Records for processing:
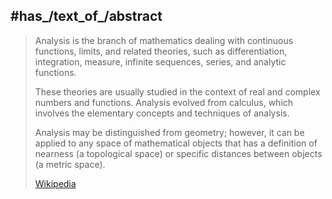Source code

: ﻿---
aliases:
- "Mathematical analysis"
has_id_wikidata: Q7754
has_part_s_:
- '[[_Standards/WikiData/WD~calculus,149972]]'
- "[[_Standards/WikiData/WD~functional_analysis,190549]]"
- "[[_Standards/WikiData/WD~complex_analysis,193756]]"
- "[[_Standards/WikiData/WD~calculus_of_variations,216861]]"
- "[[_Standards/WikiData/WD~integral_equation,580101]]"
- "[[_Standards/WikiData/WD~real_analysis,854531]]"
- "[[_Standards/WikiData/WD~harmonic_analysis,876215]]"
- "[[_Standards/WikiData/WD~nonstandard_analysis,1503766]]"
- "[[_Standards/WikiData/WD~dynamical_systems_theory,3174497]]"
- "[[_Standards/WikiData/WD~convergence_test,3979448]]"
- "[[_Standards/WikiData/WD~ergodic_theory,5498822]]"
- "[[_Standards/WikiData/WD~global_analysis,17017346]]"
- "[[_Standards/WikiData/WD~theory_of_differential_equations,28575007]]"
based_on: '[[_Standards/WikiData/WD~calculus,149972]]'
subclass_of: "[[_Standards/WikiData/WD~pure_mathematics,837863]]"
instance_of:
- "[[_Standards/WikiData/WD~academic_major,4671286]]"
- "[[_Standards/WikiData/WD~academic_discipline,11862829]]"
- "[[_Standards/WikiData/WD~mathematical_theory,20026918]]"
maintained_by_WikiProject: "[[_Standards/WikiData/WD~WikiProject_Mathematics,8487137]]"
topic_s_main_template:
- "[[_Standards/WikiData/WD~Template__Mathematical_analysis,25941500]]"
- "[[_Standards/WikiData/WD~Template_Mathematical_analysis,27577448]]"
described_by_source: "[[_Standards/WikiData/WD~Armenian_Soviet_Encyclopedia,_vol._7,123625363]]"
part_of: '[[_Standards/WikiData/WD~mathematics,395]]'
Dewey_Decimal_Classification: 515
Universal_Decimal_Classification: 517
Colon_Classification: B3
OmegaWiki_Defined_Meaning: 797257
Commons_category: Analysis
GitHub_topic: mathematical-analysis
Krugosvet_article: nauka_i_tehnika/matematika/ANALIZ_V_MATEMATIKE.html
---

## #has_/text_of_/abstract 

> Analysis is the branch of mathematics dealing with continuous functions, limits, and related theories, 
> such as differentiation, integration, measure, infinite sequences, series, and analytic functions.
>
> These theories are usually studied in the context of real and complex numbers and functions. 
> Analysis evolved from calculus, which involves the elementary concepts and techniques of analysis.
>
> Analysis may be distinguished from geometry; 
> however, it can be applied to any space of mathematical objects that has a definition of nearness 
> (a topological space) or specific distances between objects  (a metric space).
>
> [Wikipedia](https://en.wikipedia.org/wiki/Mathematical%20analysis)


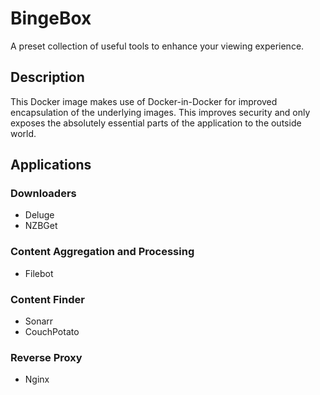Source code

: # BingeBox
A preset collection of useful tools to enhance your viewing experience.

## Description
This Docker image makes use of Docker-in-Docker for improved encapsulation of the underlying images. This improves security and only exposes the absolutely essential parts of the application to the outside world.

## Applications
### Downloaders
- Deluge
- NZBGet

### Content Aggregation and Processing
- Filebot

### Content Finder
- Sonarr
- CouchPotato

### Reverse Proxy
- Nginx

Task objective:
Print the listing exactly, minus its pictures.

Your solution:
Source code

: ﻿---
aliases:
- "Mathematical analysis"
has_id_wikidata: Q7754
has_part_s_:
- '[[_Standards/WikiData/WD~calculus,149972]]'
- "[[_Standards/WikiData/WD~functional_analysis,190549]]"
- "[[_Standards/WikiData/WD~complex_analysis,193756]]"
- "[[_Standards/WikiData/WD~calculus_of_variations,216861]]"
- "[[_Standards/WikiData/WD~integral_equation,580101]]"
- "[[_Standards/WikiData/WD~real_analysis,854531]]"
- "[[_Standards/WikiData/WD~harmonic_analysis,876215]]"
- "[[_Standards/WikiData/WD~nonstandard_analysis,1503766]]"
- "[[_Standards/WikiData/WD~dynamical_systems_theory,3174497]]"
- "[[_Standards/WikiData/WD~convergence_test,3979448]]"
- "[[_Standards/WikiData/WD~ergodic_theory,5498822]]"
- "[[_Standards/WikiData/WD~global_analysis,17017346]]"
- "[[_Standards/WikiData/WD~theory_of_differential_equations,28575007]]"
based_on: '[[_Standards/WikiData/WD~calculus,149972]]'
subclass_of: "[[_Standards/WikiData/WD~pure_mathematics,837863]]"
instance_of:
- "[[_Standards/WikiData/WD~academic_major,4671286]]"
- "[[_Standards/WikiData/WD~academic_discipline,11862829]]"
- "[[_Standards/WikiData/WD~mathematical_theory,20026918]]"
maintained_by_WikiProject: "[[_Standards/WikiData/WD~WikiProject_Mathematics,8487137]]"
topic_s_main_template:
- "[[_Standards/WikiData/WD~Template__Mathematical_analysis,25941500]]"
- "[[_Standards/WikiData/WD~Template_Mathematical_analysis,27577448]]"
described_by_source: "[[_Standards/WikiData/WD~Armenian_Soviet_Encyclopedia,_vol._7,123625363]]"
part_of: '[[_Standards/WikiData/WD~mathematics,395]]'
Dewey_Decimal_Classification: 515
Universal_Decimal_Classification: 517
Colon_Classification: B3
OmegaWiki_Defined_Meaning: 797257
Commons_category: Analysis
GitHub_topic: mathematical-analysis
Krugosvet_article: nauka_i_tehnika/matematika/ANALIZ_V_MATEMATIKE.html
---

## #has_/text_of_/abstract 

> Analysis is the branch of mathematics dealing with continuous functions, limits, and related theories, 
> such as differentiation, integration, measure, infinite sequences, series, and analytic functions.
>
> These theories are usually studied in the context of real and complex numbers and functions. 
> Analysis evolved from calculus, which involves the elementary concepts and techniques of analysis.
>
> Analysis may be distinguished from geometry; 
> however, it can be applied to any space of mathematical objects that has a definition of nearness 
> (a topological space) or specific distances between objects  (a metric space).
>
> [Wikipedia](https://en.wikipedia.org/wiki/Mathematical%20analysis)


Source code

: # BingeBox
A preset collection of useful tools to enhance your viewing experience.

## Description
This Docker image makes use of Docker-in-Docker for improved encapsulation of the underlying images. This improves security and only exposes the absolutely essential parts of the application to the outside world.

## Applications
### Downloaders
- Deluge
- NZBGet

### Content Aggregation and Processing
- Filebot

### Content Finder
- Sonarr
- CouchPotato

### Reverse Proxy
- Nginx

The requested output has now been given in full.